- [Directions]: Filter the records for lines holding the string "days".

- [Records for the task]:
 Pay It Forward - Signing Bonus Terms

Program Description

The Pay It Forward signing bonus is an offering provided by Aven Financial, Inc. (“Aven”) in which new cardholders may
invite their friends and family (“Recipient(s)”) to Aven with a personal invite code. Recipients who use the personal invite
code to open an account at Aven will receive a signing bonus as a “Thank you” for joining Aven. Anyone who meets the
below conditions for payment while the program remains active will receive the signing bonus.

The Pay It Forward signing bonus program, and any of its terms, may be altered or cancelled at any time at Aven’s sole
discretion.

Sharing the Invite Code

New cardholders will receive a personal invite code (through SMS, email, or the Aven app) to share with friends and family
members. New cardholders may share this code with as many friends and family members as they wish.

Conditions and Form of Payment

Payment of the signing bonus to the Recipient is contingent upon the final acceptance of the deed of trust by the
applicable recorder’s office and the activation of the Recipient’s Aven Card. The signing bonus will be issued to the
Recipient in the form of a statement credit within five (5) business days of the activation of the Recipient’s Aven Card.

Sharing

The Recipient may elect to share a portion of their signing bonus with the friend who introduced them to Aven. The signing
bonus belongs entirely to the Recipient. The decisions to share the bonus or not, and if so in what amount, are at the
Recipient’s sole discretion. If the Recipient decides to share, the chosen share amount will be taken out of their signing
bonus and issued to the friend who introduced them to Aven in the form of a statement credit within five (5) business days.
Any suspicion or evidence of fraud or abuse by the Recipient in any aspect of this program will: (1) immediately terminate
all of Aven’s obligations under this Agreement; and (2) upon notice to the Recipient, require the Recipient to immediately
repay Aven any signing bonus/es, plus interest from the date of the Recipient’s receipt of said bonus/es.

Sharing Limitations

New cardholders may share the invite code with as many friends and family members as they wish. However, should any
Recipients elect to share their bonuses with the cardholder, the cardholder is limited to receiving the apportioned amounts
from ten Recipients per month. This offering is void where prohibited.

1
...
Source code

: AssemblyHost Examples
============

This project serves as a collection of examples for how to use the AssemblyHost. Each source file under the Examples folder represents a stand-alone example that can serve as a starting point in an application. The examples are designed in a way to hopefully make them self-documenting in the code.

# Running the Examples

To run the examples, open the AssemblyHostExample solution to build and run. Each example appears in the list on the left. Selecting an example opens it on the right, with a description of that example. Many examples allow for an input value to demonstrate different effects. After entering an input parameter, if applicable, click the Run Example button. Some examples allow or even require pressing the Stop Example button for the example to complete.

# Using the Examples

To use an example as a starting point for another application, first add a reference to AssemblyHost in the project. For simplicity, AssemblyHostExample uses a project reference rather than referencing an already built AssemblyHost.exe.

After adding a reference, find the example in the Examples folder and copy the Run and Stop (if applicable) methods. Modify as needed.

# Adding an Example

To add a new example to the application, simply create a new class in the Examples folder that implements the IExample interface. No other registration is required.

- [Answer below]:
Recipient in the form of a statement credit within five (5) business days of the activation of the Recipient’s Aven Card.
bonus and issued to the friend who introduced them to Aven in the form of a statement credit within five (5) business days.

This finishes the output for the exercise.